According to Business Insider, “The commercial Beijing-3 satellite, launched by China in June, conducted an in-depth scan of a 1,470 square-mile area in the San Francisco Bay. The satellite captured the area within 42 seconds, The South China Morning Post first reported, citing results published this month in the Chinese peer-reviewed journal Spacecraft Engineering.”

“Beijing-3 has a unique advantage up its sleeve: It can pitch and yaw at up to 10 degrees per second while not compromising image quality as it orbits the Earth, said lead scientist Yang Fang, who headed the project run by DFH Satellite Company under the Chinese Academy of Space and Technology,” the report continued.

“Normally, satellite cameras have to be kept still when they take high-definition images, and thus can only observe straight strips of land as they orbit above the area. So they sometimes have to fly over a region multiple times to scan the whole area or work in tandem with other satellites.”

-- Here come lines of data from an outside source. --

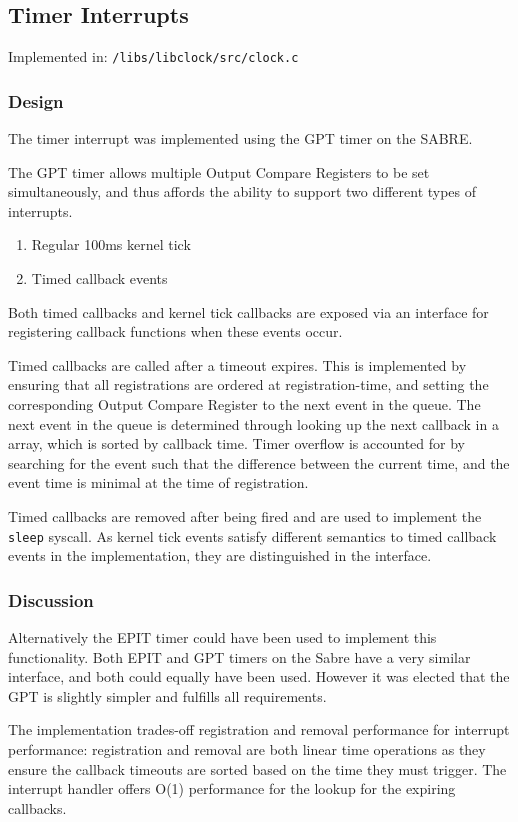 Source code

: \documentclass[a4paper,12pt]{article}
\begin{document}
\subsection{Timer Interrupts}
Implemented in: \texttt{/libs/libclock/src/clock.c}

\subsubsection{Design}
The timer interrupt was implemented using the GPT timer on the SABRE.

The GPT timer allows multiple Output Compare Registers to be set
simultaneously, and thus affords the ability to support two different types of
interrupts.

\begin{enumerate}
\item Regular 100ms kernel tick
\item Timed callback events
\end{enumerate}

Both timed callbacks and kernel tick callbacks are exposed via an interface
for registering callback functions when these events occur.

Timed callbacks are called after a timeout expires.  This is implemented by
ensuring that all registrations are ordered at registration-time, and setting
the corresponding Output Compare Register to the next event in the queue.  The
next event in the queue is determined through looking up the next callback in
a array, which is sorted by callback time.  Timer overflow is accounted for by
searching for the event such that the difference between the current time, and
the event time is minimal at the time of registration.

Timed callbacks are removed after being fired and are used to implement the
\texttt{sleep} syscall.  As kernel tick events satisfy different semantics to
timed callback events in the implementation, they are distinguished in the
interface.

\subsubsection{Discussion}
Alternatively the EPIT timer could have been used to implement this
functionality.  Both EPIT and GPT timers on the Sabre have a very similar
interface, and both could equally have been used.  However it was elected that
the GPT is slightly simpler and fulfills all requirements.

The implementation trades-off registration and removal performance for
interrupt performance: registration and removal are both linear time
operations as they ensure the callback timeouts are sorted based on the time
they must trigger.  The interrupt handler offers O(1) performance for
the lookup for the expiring callbacks.
\end{document}
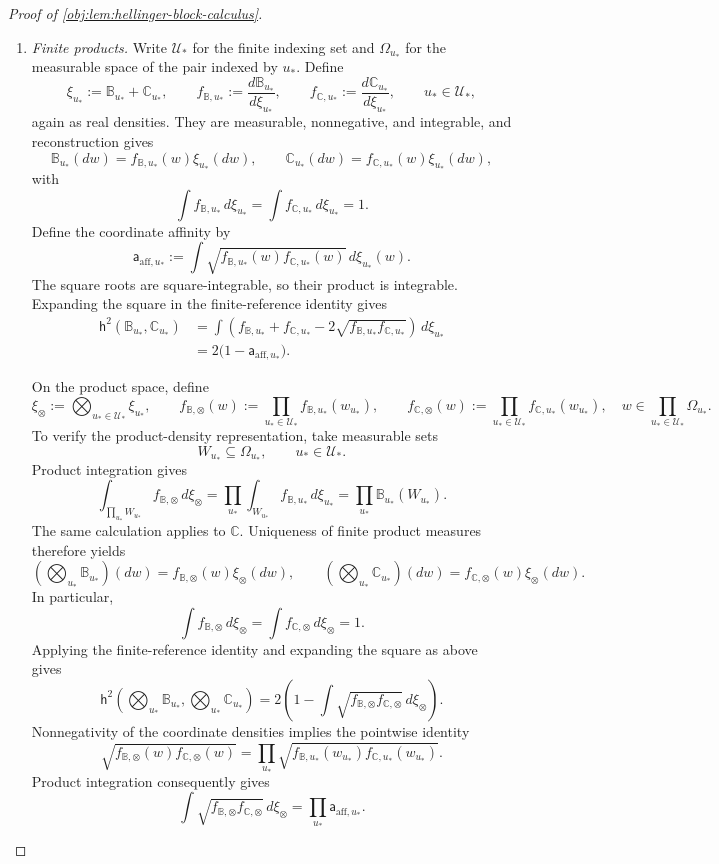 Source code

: \documentclass[11pt]{article}
\begin{document}
\begin{proof}[Proof of \cref{obj:lem:hellinger-block-calculus}]
\begin{enumerate}
\item \emph{Finite products.}
Write \(\mathcal U_*\) for the finite indexing set and \(\Omega_{u_*}\) for the measurable space of the pair indexed by \(u_*\). Define
\[
\xi_{u_*}:=\mathbb B_{u_*}+\mathbb C_{u_*},
\qquad
f_{\mathbb B,u_*}:=\frac{d\mathbb B_{u_*}}{d\xi_{u_*}},
\qquad
f_{\mathbb C,u_*}:=\frac{d\mathbb C_{u_*}}{d\xi_{u_*}},
\qquad u_*\in\mathcal U_*,
\]
again as real densities. They are measurable, nonnegative, and integrable, and reconstruction gives
\[
\mathbb B_{u_*}(dw)
   =f_{\mathbb B,u_*}(w)\xi_{u_*}(dw),
\qquad
\mathbb C_{u_*}(dw)
   =f_{\mathbb C,u_*}(w)\xi_{u_*}(dw),
\]
with
\[
\int f_{\mathbb B,u_*}\,d\xi_{u_*}
=
\int f_{\mathbb C,u_*}\,d\xi_{u_*}
=1.
\]
Define the coordinate affinity by
\[
\mathsf a_{\mathrm{aff},u_*}
:=
\int
\sqrt{f_{\mathbb B,u_*}(w)f_{\mathbb C,u_*}(w)}
\,d\xi_{u_*}(w).
\]
The square roots are square-integrable, so their product is integrable. Expanding the square in the finite-reference identity gives
\[
\begin{aligned}
\mathsf h^2(\mathbb B_{u_*},\mathbb C_{u_*})
&=\int
 \left(
 f_{\mathbb B,u_*}+f_{\mathbb C,u_*}
 -2\sqrt{f_{\mathbb B,u_*}f_{\mathbb C,u_*}}
 \right)\,d\xi_{u_*}\\
&=2\bigl(1-\mathsf a_{\mathrm{aff},u_*}\bigr).
\end{aligned}
\]

On the product space, define
\[
\xi_{\otimes}:=\bigotimes_{u_*\in\mathcal U_*}\xi_{u_*},
\qquad
f_{\mathbb B,\otimes}(w)
   :=\prod_{u_*\in\mathcal U_*}f_{\mathbb B,u_*}(w_{u_*}),
\qquad
f_{\mathbb C,\otimes}(w)
   :=\prod_{u_*\in\mathcal U_*}f_{\mathbb C,u_*}(w_{u_*}),
\quad
w\in\prod_{u_*\in\mathcal U_*}\Omega_{u_*}.
\]
To verify the product-density representation, take measurable sets
\[
W_{u_*}\subseteq\Omega_{u_*},
\qquad u_*\in\mathcal U_*.
\]
Product integration gives
\[
\int_{\prod_{u_*}W_{u_*}}
 f_{\mathbb B,\otimes}\,d\xi_{\otimes}
=
\prod_{u_*}
 \int_{W_{u_*}}f_{\mathbb B,u_*}\,d\xi_{u_*}
=
\prod_{u_*}\mathbb B_{u_*}(W_{u_*}).
\]
The same calculation applies to \(\mathbb C\). Uniqueness of finite product measures therefore yields
\[
\left(\bigotimes_{u_*}\mathbb B_{u_*}\right)(dw)
   =f_{\mathbb B,\otimes}(w)\xi_{\otimes}(dw),
\qquad
\left(\bigotimes_{u_*}\mathbb C_{u_*}\right)(dw)
   =f_{\mathbb C,\otimes}(w)\xi_{\otimes}(dw).
\]
In particular,
\[
\int f_{\mathbb B,\otimes}\,d\xi_{\otimes}
=
\int f_{\mathbb C,\otimes}\,d\xi_{\otimes}
=1.
\]
Applying the finite-reference identity and expanding the square as above gives
\[
\mathsf h^2\left(\bigotimes_{u_*}\mathbb B_{u_*},
                \bigotimes_{u_*}\mathbb C_{u_*}\right)
=
2\left(
1-\int\sqrt{f_{\mathbb B,\otimes}f_{\mathbb C,\otimes}}
\,d\xi_{\otimes}
\right).
\]
Nonnegativity of the coordinate densities implies the pointwise identity
\[
\sqrt{f_{\mathbb B,\otimes}(w)f_{\mathbb C,\otimes}(w)}
=
\prod_{u_*}
\sqrt{f_{\mathbb B,u_*}(w_{u_*})
      f_{\mathbb C,u_*}(w_{u_*})}.
\]
Product integration consequently gives
\[
\int\sqrt{f_{\mathbb B,\otimes}f_{\mathbb C,\otimes}}
\,d\xi_{\otimes}
=
\prod_{u_*}\mathsf a_{\mathrm{aff},u_*}.
\]


\end{enumerate}
\end{proof}
\end{document}
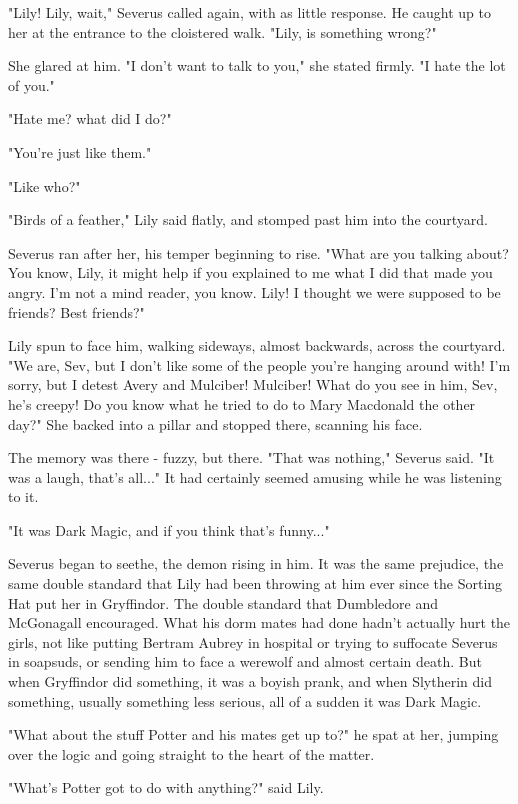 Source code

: \documentclass[a4paper,11pt]{article}
\begin{document}
"Lily! Lily, wait," Severus called again, with as little response. He caught up to her at the entrance to the cloistered walk. "Lily, is something wrong?"

She glared at him. "I don't want to talk to you," she stated firmly. "I hate the lot of you."

"Hate me? what did I do?"

"You're just like them."

"Like who?"

"Birds of a feather," Lily said flatly, and stomped past him into the courtyard.

Severus ran after her, his temper beginning to rise. "What are you talking about? You know, Lily, it might help if you explained to me what I did that made you angry. I'm not a mind reader, you know. Lily! I thought we were supposed to be friends? Best friends?"

Lily spun to face him, walking sideways, almost backwards, across the courtyard. "We are, Sev, but I don't like some of the people you're hanging around with! I'm sorry, but I detest Avery and Mulciber! Mulciber! What do you see in him, Sev, he's creepy! Do you know what he tried to do to Mary Macdonald the other day?" She backed into a pillar and stopped there, scanning his face.

The memory was there - fuzzy, but there. "That was nothing," Severus said. "It was a laugh, that's all..." It had certainly seemed amusing while he was listening to it.

"It was Dark Magic, and if you think that's funny..."

Severus began to seethe, the demon rising in him. It was the same prejudice, the same double standard that Lily had been throwing at him ever since the Sorting Hat put her in Gryffindor. The double standard that Dumbledore and McGonagall encouraged. What his dorm mates had done hadn't actually hurt the girls, not like putting Bertram Aubrey in hospital or trying to suffocate Severus in soapsuds, or sending him to face a werewolf and almost certain death. But when Gryffindor did something, it was a boyish prank, and when Slytherin did something, usually something less serious, all of a sudden it was Dark Magic.

"What about the stuff Potter and his mates get up to?" he spat at her, jumping over the logic and going straight to the heart of the matter.

"What's Potter got to do with anything?" said Lily.
\end{document}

While the image quality produced by Beijing-3 does not yet rival American satellites such as Lockheed Martin’s Worldview-4, the Chinese satellite’s response time is doubly or triply as fast.

In a CNN interview from earlier this month, Gen. David Thompson — vice chief of space operations for the United States Space Force — warned that China is advancing its space technology at a far faster pace than the United States.

“The fact, that in essence, on average, they are building and fielding and updating their space capabilities at twice the rate we are means that very soon, if we don’t start accelerating our development and delivery capabilities, they will exceed us,” Thompson said, predicting that China could overtake the United States in space capabilities by 2030.

This comes at a time when tensions between the two nations are at an all-time high and China seems more willing than ever to test the U.S. under Joe Biden’s weak leadership.

In a separate interview with Fox News, Thompson said that the United States will counter China with new technologies.

“The term we use is resilience, and we make it such that it’s too hard, too expensive, and too unlikely that they’ll succeed in creating a — the effect they want because, rather than the past, when we’ve had a small number of very sophisticated, very capable satellites, we now intend to field more and more and more lower-cost, lower-capable that provide, in aggregate, the same capability,” Thompson explained. “Therefore, there’s not as much value in attempting to attacking them in space.”

Democrat Rep. Jim Cooper recently called for an expansion to the Space Force’s budget to keep pace with China.

“It’s great that the private sector is so much more innovative than our Air Force was, and we need to get the Space Force to be much more innovative and try to keep up with the private sector,” Cooper said.

“To really be superior, we’ve got to go beyond Elon Musk’s imagination, Jeff Bezos’ imagination, beyond their pocketbooks. [The] budget right now is $17 billion — that’s a lot of money, but considering how crucial space is, are we doing enough?”